Segundo Santos (2006), a partir da experiência de grupoterapia, com apoio dos
terapeutas, os participantes podem se permitir refletirem sobre suas emoções e condutas,
a partir de um novo e diferente vértice que é gerado pelas interações no espaço vital do
grupo, criando, desse modo, possibilidades de mudança em seus padrões relacionais.
Nesse amplo contexto de profundas transformações no modelo assistencial
vigente no campo da saúde está situado o Grupo de Assistência em Transtornos
Alimentares (GRATA) do Hospital das Clínicas, na Faculdade de Medicina de Ribeirão
Preto da Universidade de São Paulo (HCFMRP-USP).
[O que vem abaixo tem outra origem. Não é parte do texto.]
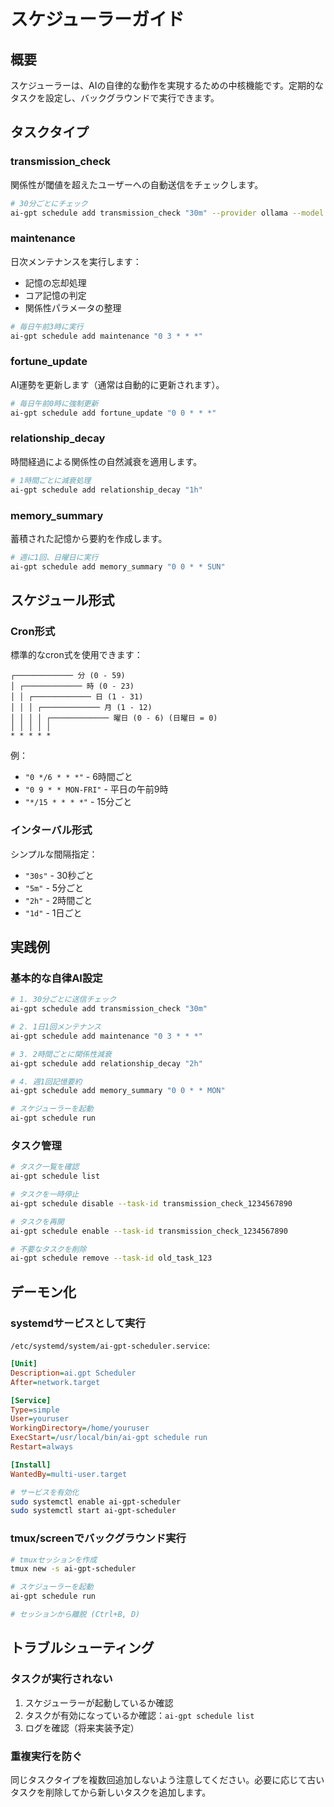 # スケジューラーガイド

## 概要

スケジューラーは、AIの自律的な動作を実現するための中核機能です。定期的なタスクを設定し、バックグラウンドで実行できます。

## タスクタイプ

### transmission_check
関係性が閾値を超えたユーザーへの自動送信をチェックします。

```bash
# 30分ごとにチェック
ai-gpt schedule add transmission_check "30m" --provider ollama --model qwen2.5
```

### maintenance
日次メンテナンスを実行します：
- 記憶の忘却処理
- コア記憶の判定
- 関係性パラメータの整理

```bash
# 毎日午前3時に実行
ai-gpt schedule add maintenance "0 3 * * *"
```

### fortune_update
AI運勢を更新します（通常は自動的に更新されます）。

```bash
# 毎日午前0時に強制更新
ai-gpt schedule add fortune_update "0 0 * * *"
```

### relationship_decay
時間経過による関係性の自然減衰を適用します。

```bash
# 1時間ごとに減衰処理
ai-gpt schedule add relationship_decay "1h"
```

### memory_summary
蓄積された記憶から要約を作成します。

```bash
# 週に1回、日曜日に実行
ai-gpt schedule add memory_summary "0 0 * * SUN"
```

## スケジュール形式

### Cron形式

標準的なcron式を使用できます：

```
┌───────────── 分 (0 - 59)
│ ┌───────────── 時 (0 - 23)
│ │ ┌───────────── 日 (1 - 31)
│ │ │ ┌───────────── 月 (1 - 12)
│ │ │ │ ┌───────────── 曜日 (0 - 6) (日曜日 = 0)
│ │ │ │ │
* * * * *
```

例：
- `"0 */6 * * *"` - 6時間ごと
- `"0 9 * * MON-FRI"` - 平日の午前9時
- `"*/15 * * * *"` - 15分ごと

### インターバル形式

シンプルな間隔指定：
- `"30s"` - 30秒ごと
- `"5m"` - 5分ごと
- `"2h"` - 2時間ごと
- `"1d"` - 1日ごと

## 実践例

### 基本的な自律AI設定

```bash
# 1. 30分ごとに送信チェック
ai-gpt schedule add transmission_check "30m"

# 2. 1日1回メンテナンス
ai-gpt schedule add maintenance "0 3 * * *"

# 3. 2時間ごとに関係性減衰
ai-gpt schedule add relationship_decay "2h"

# 4. 週1回記憶要約
ai-gpt schedule add memory_summary "0 0 * * MON"

# スケジューラーを起動
ai-gpt schedule run
```

### タスク管理

```bash
# タスク一覧を確認
ai-gpt schedule list

# タスクを一時停止
ai-gpt schedule disable --task-id transmission_check_1234567890

# タスクを再開
ai-gpt schedule enable --task-id transmission_check_1234567890

# 不要なタスクを削除
ai-gpt schedule remove --task-id old_task_123
```

## デーモン化

### systemdサービスとして実行

`/etc/systemd/system/ai-gpt-scheduler.service`:

```ini
[Unit]
Description=ai.gpt Scheduler
After=network.target

[Service]
Type=simple
User=youruser
WorkingDirectory=/home/youruser
ExecStart=/usr/local/bin/ai-gpt schedule run
Restart=always

[Install]
WantedBy=multi-user.target
```

```bash
# サービスを有効化
sudo systemctl enable ai-gpt-scheduler
sudo systemctl start ai-gpt-scheduler
```

### tmux/screenでバックグラウンド実行

```bash
# tmuxセッションを作成
tmux new -s ai-gpt-scheduler

# スケジューラーを起動
ai-gpt schedule run

# セッションから離脱 (Ctrl+B, D)
```

## トラブルシューティング

### タスクが実行されない

1. スケジューラーが起動しているか確認
2. タスクが有効になっているか確認：`ai-gpt schedule list`
3. ログを確認（将来実装予定）

### 重複実行を防ぐ

同じタスクタイプを複数回追加しないよう注意してください。必要に応じて古いタスクを削除してから新しいタスクを追加します。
Trata-se de um grupo
multidisciplinar de assistência a pessoas com TA, que funciona junto a um serviço
especializado, criado em 1982, junto à Divisão de Nutrologia do HCFMRP-USP. A
equipe multiprofissional é formada por nutricionistas, psicólogos, nutrólogos,
psiquiatras, terapeutas ocupacionais e estagiários que assistem pessoas com diagnóstico
de AN e BN, basicamente em regime ambulatorial, e oferece acompanhamento
sistemático para os familiares e acompanhantes.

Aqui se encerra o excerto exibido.